Un’ultima domanda: ma che cosa fa di preciso Ferrogallico? E quali sono i suoi progetti attualmente in cantiere?
«Da quasi 4 anni Ferrogallico racconta storie usando il disegno e la parola (quindi il fumetto) come linguaggio. Il clamore che si è sollevato intorno al nostro progetto – e il pezzo di Berizzi lo testimonia – deriva da due cose. Il primo aspetto è quello che abbiamo già detto: il fumetto è considerato dalla sinistra come un suo territorio esclusivo, pertanto il nostro lavoro rimette in discussione questa egemonia.

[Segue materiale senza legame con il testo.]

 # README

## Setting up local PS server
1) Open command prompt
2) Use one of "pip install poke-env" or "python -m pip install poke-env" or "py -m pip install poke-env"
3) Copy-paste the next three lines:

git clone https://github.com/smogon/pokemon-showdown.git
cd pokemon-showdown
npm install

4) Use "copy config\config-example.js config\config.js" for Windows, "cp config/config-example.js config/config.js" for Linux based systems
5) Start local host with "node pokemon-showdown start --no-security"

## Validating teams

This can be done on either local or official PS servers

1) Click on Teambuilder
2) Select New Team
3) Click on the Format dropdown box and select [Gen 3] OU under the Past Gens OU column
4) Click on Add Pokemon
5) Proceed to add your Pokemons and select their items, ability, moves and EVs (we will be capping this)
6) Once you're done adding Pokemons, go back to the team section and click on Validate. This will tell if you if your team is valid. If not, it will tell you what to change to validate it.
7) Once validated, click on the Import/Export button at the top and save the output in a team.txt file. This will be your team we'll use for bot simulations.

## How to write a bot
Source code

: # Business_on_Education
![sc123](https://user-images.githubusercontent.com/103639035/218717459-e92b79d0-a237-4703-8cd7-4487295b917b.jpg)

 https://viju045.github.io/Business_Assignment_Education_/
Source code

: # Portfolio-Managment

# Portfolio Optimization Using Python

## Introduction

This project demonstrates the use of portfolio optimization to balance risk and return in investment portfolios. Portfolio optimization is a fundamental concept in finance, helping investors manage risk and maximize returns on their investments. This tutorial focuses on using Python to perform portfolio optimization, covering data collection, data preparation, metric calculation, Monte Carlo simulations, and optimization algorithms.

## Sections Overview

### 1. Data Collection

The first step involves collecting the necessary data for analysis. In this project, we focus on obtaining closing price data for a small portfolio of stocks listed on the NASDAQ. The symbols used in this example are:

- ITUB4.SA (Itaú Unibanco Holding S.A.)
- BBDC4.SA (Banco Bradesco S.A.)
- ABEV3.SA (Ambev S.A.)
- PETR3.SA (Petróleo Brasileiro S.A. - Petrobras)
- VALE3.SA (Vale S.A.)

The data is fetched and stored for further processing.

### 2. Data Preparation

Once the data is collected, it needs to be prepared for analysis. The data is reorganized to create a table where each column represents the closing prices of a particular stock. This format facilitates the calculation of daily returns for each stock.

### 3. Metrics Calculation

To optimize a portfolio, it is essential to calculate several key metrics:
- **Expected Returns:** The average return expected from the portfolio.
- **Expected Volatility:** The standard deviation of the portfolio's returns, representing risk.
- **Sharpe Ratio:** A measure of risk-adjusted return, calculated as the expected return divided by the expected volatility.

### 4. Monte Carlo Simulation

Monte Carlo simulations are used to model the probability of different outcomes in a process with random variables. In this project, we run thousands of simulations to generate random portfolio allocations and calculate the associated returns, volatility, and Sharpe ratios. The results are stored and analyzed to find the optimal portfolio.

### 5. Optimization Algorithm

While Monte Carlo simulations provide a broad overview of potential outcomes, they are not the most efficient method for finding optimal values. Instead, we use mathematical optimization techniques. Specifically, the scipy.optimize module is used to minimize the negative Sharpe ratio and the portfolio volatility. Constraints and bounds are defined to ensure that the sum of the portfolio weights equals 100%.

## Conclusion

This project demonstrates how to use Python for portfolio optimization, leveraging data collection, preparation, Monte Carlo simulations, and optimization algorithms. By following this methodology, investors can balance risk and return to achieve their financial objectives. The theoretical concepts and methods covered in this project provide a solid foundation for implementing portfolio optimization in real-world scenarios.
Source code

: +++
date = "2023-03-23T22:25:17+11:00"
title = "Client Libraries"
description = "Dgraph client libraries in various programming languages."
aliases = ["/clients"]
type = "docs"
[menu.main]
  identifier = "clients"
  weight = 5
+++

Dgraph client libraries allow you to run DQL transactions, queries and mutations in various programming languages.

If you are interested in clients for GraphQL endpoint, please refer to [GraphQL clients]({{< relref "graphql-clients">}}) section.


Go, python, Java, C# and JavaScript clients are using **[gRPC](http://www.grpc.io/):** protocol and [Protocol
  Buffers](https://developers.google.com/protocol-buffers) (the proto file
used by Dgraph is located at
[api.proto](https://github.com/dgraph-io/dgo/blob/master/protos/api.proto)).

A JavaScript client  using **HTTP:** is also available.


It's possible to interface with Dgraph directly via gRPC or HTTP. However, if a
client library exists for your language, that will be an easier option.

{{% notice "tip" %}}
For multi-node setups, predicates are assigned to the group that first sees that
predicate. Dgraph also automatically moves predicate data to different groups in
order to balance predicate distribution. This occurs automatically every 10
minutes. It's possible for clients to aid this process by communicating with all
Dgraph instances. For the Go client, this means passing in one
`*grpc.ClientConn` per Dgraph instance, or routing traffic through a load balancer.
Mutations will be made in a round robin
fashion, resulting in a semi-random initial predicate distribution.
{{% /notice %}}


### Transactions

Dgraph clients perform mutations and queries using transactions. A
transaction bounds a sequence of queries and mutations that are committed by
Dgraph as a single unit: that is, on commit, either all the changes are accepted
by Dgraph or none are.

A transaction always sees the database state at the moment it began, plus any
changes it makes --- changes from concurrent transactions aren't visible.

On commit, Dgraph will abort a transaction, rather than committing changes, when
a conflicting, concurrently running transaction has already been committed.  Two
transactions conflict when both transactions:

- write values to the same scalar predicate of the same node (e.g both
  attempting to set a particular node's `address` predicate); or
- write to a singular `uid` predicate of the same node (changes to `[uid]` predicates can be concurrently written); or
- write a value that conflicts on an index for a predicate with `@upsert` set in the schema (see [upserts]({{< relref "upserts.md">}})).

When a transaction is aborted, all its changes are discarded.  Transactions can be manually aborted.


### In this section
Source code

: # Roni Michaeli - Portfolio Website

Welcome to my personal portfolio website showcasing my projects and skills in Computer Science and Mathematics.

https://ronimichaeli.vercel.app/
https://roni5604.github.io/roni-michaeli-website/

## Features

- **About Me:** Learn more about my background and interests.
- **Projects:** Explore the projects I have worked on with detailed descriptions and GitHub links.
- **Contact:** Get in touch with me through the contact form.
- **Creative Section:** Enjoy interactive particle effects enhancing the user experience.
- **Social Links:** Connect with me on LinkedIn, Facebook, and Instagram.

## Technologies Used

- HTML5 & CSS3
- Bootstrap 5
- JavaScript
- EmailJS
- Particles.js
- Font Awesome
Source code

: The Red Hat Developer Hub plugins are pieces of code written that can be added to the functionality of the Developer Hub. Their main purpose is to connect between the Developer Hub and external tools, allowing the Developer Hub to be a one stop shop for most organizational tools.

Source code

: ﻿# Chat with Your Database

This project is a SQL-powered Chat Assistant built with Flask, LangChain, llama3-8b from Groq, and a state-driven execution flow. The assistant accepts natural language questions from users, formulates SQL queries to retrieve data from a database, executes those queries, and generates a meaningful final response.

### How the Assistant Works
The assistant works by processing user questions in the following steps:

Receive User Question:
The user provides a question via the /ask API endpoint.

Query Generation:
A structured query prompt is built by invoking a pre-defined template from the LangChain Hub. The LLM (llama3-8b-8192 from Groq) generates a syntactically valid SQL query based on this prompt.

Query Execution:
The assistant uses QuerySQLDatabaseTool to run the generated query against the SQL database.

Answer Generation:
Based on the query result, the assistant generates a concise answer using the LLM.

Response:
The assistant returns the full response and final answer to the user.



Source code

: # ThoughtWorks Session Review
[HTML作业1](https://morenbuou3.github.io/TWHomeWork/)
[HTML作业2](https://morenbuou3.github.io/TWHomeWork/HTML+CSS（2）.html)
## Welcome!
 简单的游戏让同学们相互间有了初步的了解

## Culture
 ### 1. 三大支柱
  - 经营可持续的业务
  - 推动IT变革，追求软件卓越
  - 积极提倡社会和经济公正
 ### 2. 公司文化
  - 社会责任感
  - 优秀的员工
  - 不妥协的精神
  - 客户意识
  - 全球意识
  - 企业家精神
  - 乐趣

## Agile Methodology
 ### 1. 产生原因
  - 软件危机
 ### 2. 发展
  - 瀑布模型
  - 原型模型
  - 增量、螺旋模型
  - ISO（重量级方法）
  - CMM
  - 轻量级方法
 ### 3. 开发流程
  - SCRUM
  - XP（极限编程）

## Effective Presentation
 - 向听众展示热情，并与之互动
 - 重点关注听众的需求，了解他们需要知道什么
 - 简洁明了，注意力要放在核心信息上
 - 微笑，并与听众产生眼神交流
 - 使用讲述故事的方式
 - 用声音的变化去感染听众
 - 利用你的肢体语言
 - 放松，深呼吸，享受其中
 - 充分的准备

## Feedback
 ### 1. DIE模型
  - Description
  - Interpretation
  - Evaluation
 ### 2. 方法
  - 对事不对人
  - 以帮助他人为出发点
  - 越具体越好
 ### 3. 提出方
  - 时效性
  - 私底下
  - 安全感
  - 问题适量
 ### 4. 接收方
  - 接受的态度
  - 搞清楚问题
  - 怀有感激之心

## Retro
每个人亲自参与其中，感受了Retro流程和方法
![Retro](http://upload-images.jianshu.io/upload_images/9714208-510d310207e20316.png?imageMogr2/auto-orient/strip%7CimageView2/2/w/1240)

Il secondo aspetto, che suscita maggiormente le preoccupazioni di Berizzi e soci, è che l’immagine, e quindi il fumetto, è un mezzo comunicativo più efficace e pervasivo di qualsiasi altro testo scritto (saggio, pamphlet ecc.). Perché il fumetto lavora sull’inconscio, afferisce a una dimensione prerazionale, o comunque metarazionale. E in questo senso raggiunge i ragazzi in maniera più diretta ed efficace. Le operazioni culturali nelle scuole lo testimoniano: la politica di destra – chiamiamola così – grazie al fumetto può trovare il coraggio di raccontare certe storie (come le foibe e l’esodo giuliano-dalmata) e di portarle tra gli studenti. È la colonizzazione dell’immaginario dei ragazzi che fa paura alla sinistra, perché le toglie il terreno da sotto i piedi. Per quanto riguarda invece i progetti futuri, siamo appena usciti con il fumetto di 1984 di Orwell, un’opera straordinaria che abbiamo importato dalla Francia e che lì ha avuto un successo strepitoso (basti pensare che è stata lodata anche da Le Figaro e da Le Monde). Tra le altre cose in cantiere, posso annunciare che in autunno porteremo in Italia la graphic novel che il governo Orbán, nel 65esimo anniversario dei fatti di Budapest del 1956, ha prodotto per ricordare quegli eventi e trasmetterne la memoria ai ragazzi. È un’opera bellissima, di alto livello sia artistico che storico. Ecco, con questa operazione siamo sicuri che renderemo assai felici Berizzi, Repubblica e soci».